Le texte de cette page a été corrigé et est conforme au fac-similé.

Par leur objet, tous les arts sont égaux ; tous ne sont arts que parce qu’ils expriment l’invisible. On ne peut trop le répéter, l’expression est la qualité constitutive de l’art. La chose à exprimer est toujours la même : c’est l’idée, c’est l’esprit, c’est l’ame, c’est l’invisible, c’est l’infini ; mais comme il s’agit d’exprimer cette seule et même chose en s’adressant aux sens qui sont divers, la différence des sens divise l’art en des arts différens.

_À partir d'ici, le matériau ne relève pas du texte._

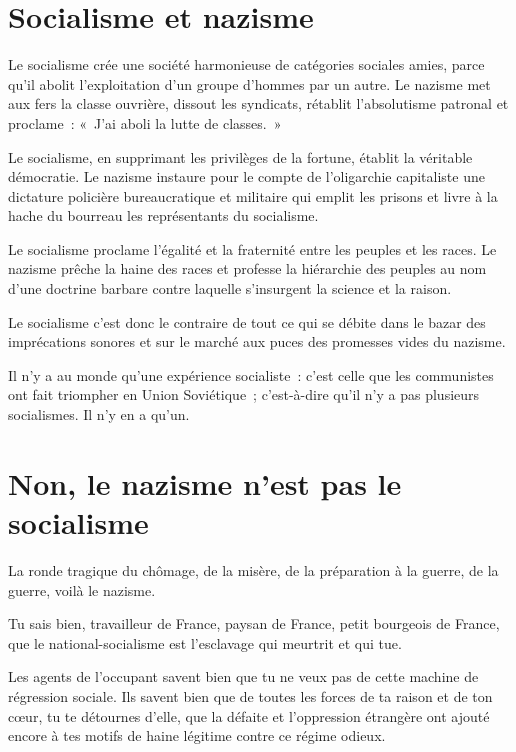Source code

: \documentclass[french,twoside]{book} %
\begin{document}
\section[Socialisme et nazisme]{Socialisme et nazisme}
\noindent Le socialisme crée une société harmonieuse de catégories sociales amies, parce qu’il abolit l’exploitation d’un groupe d’hommes par un autre. Le nazisme met aux fers la classe ouvrière, dissout les syndicats, rétablit l’absolutisme patronal et proclame : « J’ai aboli la lutte de classes. »\par
Le socialisme, en supprimant les privilèges de la fortune, établit la véritable démocratie. Le nazisme instaure pour le compte de l’oligarchie capitaliste une dictature policière bureaucratique et militaire qui emplit les prisons et livre à la hache du bourreau les représentants du socialisme.\par
Le socialisme proclame l’égalité et la fraternité entre les peuples et les races. Le nazisme prêche la haine des races et professe la hiérarchie des peuples au nom d’une doctrine barbare contre laquelle s’insurgent la science et la raison.\par
Le socialisme c’est donc le contraire de tout ce qui se débite dans le bazar des imprécations sonores et sur le marché aux puces des promesses vides du nazisme.\par
Il n’y a au monde qu’une expérience socialiste : c’est celle que les communistes ont fait triompher en Union Soviétique ; c’est-à-dire qu’il n’y a pas plusieurs socialismes. Il n’y en a qu’un.
\section[Non, le nazisme n’est pas le socialisme]{Non, le nazisme n’est pas le socialisme}
\noindent La ronde tragique du chômage, de la misère, de la préparation à la guerre, de la guerre, voilà le nazisme.\par
Tu sais bien, travailleur de France, paysan de France, petit bourgeois de France, que le national-socialisme est l’esclavage qui meurtrit et qui tue.\par
Les agents de l’occupant savent bien que tu ne veux pas de cette machine de régression sociale. Ils savent bien que de toutes les forces de ta raison et de ton cœur, tu te détournes d’elle, que la défaite et l’oppression étrangère ont ajouté encore à tes motifs de haine légitime contre ce régime odieux.
\end{document}
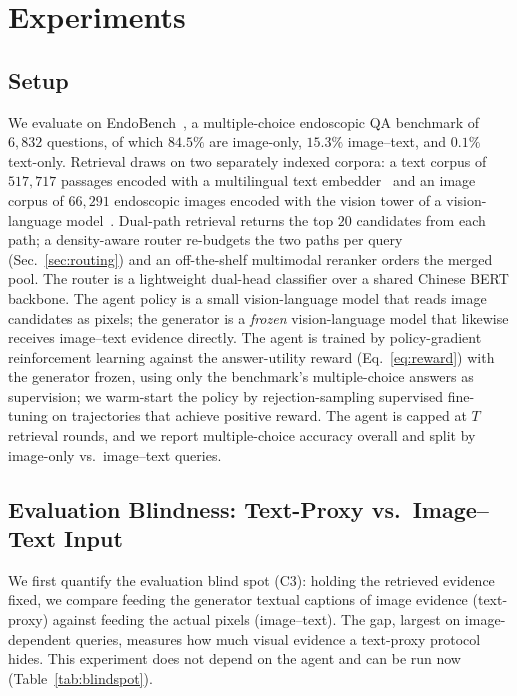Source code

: \section{Experiments}
\label{sec:experiments}

\subsection{Setup}
\label{sec:setup}
We evaluate on EndoBench~\cite{endobench}, a multiple-choice endoscopic QA
benchmark of $6{,}832$ questions, of which $84.5\%$ are image-only, $15.3\%$
image--text, and $0.1\%$ text-only. Retrieval draws on two separately indexed
corpora: a text corpus of $517{,}717$ passages encoded with a multilingual
text embedder~\cite{chen2024bgem3} and an image corpus of $66{,}291$ endoscopic
images encoded with the vision tower of a vision-language
model~\cite{bai2023qwenvl}. Dual-path retrieval returns the top $20$ candidates
from each path; a density-aware router re-budgets the two paths per query
(Sec.~\ref{sec:routing}) and an off-the-shelf multimodal reranker orders the
merged pool. The router is a lightweight dual-head classifier over a shared
Chinese BERT backbone. The agent policy is a small vision-language model that
reads image candidates as pixels; the generator is a \emph{frozen}
vision-language model that likewise receives image--text evidence directly. The
agent is trained by policy-gradient reinforcement learning against the
answer-utility reward (Eq.~\ref{eq:reward}) with the generator frozen, using only
the benchmark's multiple-choice answers as supervision; we warm-start the policy
by rejection-sampling supervised fine-tuning on trajectories that achieve
positive reward. The agent is capped at $T$ retrieval rounds, and we report
multiple-choice accuracy overall and split by image-only vs.\ image--text
queries.

\subsection{Evaluation Blindness: Text-Proxy vs.\ Image--Text Input}
\label{sec:blindspot}
We first quantify the evaluation blind spot (C3): holding the retrieved evidence
fixed, we compare feeding the generator textual captions of image evidence
(text-proxy) against feeding the actual pixels (image--text). The gap, largest on
image-dependent queries, measures how much visual evidence a text-proxy protocol
hides. This experiment does not depend on the agent and can be run now
(Table~\ref{tab:blindspot}).

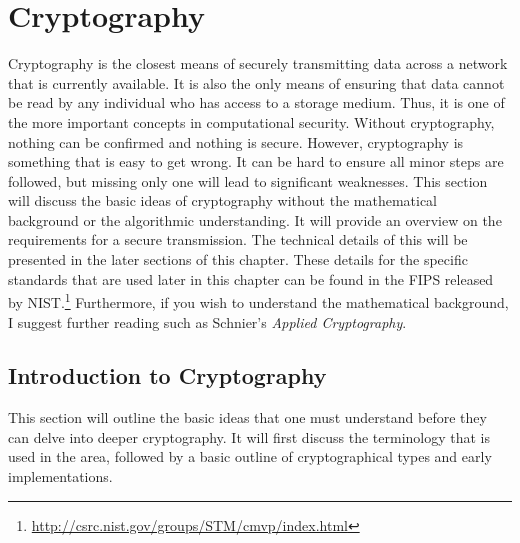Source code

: \chapter{Cryptography}
	\label{ch:Cryptography}
		Cryptography is the closest means of securely transmitting data across a network that is currently available. 
		It is also the only means of ensuring that data cannot be read by any individual who has access to a storage medium. 
		Thus, it is one of the more important concepts in computational security. 
		Without cryptography, nothing can be confirmed and nothing is secure. 
		However, cryptography is something that is easy to get wrong.
		It can be hard to ensure all minor steps are followed, but missing only one will lead to significant weaknesses. 
		This section will discuss the basic ideas of cryptography without the mathematical background or the algorithmic understanding. 
		It will provide an overview on the requirements for a secure transmission. 
		The technical details of this will be presented in the later sections of this chapter. 
		These details for the specific standards that are used later in this chapter can be found in the FIPS released by NIST.\footnote{\url{http://csrc.nist.gov/groups/STM/cmvp/index.html}}
		Furthermore, if you wish to understand the mathematical background, I suggest further reading such as Schnier's \textit{Applied Cryptography}\cite{ACrypto}.
	\section{Introduction to Cryptography}
		This section will outline the basic ideas that one must understand before they can delve into deeper cryptography. 
		It will first discuss the terminology that is used in the area, followed by a basic outline of cryptographical types and early implementations.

Nous l’avons vu : des cinq sens qui ont été donnés à l’homme, trois, le goût, l’odorat et le toucher, sont incapables de faire naître en nous le sentiment de la beauté. Joints aux deux autres, ils peuvent contribuer à étendre ce sentiment, mais seuls et par eux-mêmes ils ne peuvent le produire. Le goût juge de l’agréable et non du beau. Nul sens ne s’allie moins à l’ame et n’est plus au service du corps ; il flatte, il sert le plus grossier de tous les maîtres, l’estomac. Si l’odorat semble quelquefois participer au sentiment du beau, c’est que l’odeur s’exhale d’un objet qui est déjà beau par lui-même, et qui est beau par un autre endroit. Ainsi la rose est belle par ses contours gracieux, par l’éclat varié de ses couleurs ; son odeur est agréable, elle n’est pas belle. Enfin, ce n’est pas le toucher seul qui juge de la régularité des formes, c’est le toucher éclairé par la vue.

Il ne reste donc que deux sens auxquels tout le monde reconnaît le privilége d’exciter en nous l’idée et le sentiment du beau. Ils semblent plus particulièrement au service de l’ame. Les sensations qu’ils donnent ont quelque chose de plus pur, de plus intellectuel. Ils sont moins indispensables à la conservation matérielle de l’individu. Ils contribuent à l’embellissement plutôt qu’au soutien de la vie. Ils nous procurent des plaisirs où notre personne semble moins intéressée et s’oublie davantage. C’est donc à la vue et à l’ouïe que l’art doit s’adresser et qu’il s’adresse pour pénétrer jusqu’à l’ame. De là la division des arts en deux grandes classes, arts de l’ouïe, arts de la vue : d’un côté, la musique et la poésie ; de l’autre, la peinture avec la gravure, la sculpture, l’architecture, l’art des jardins.

On s’étonnera peut-être de ne pas nous voir ranger parmi les arts ni l’éloquence, ni l’histoire, ni la philosophie.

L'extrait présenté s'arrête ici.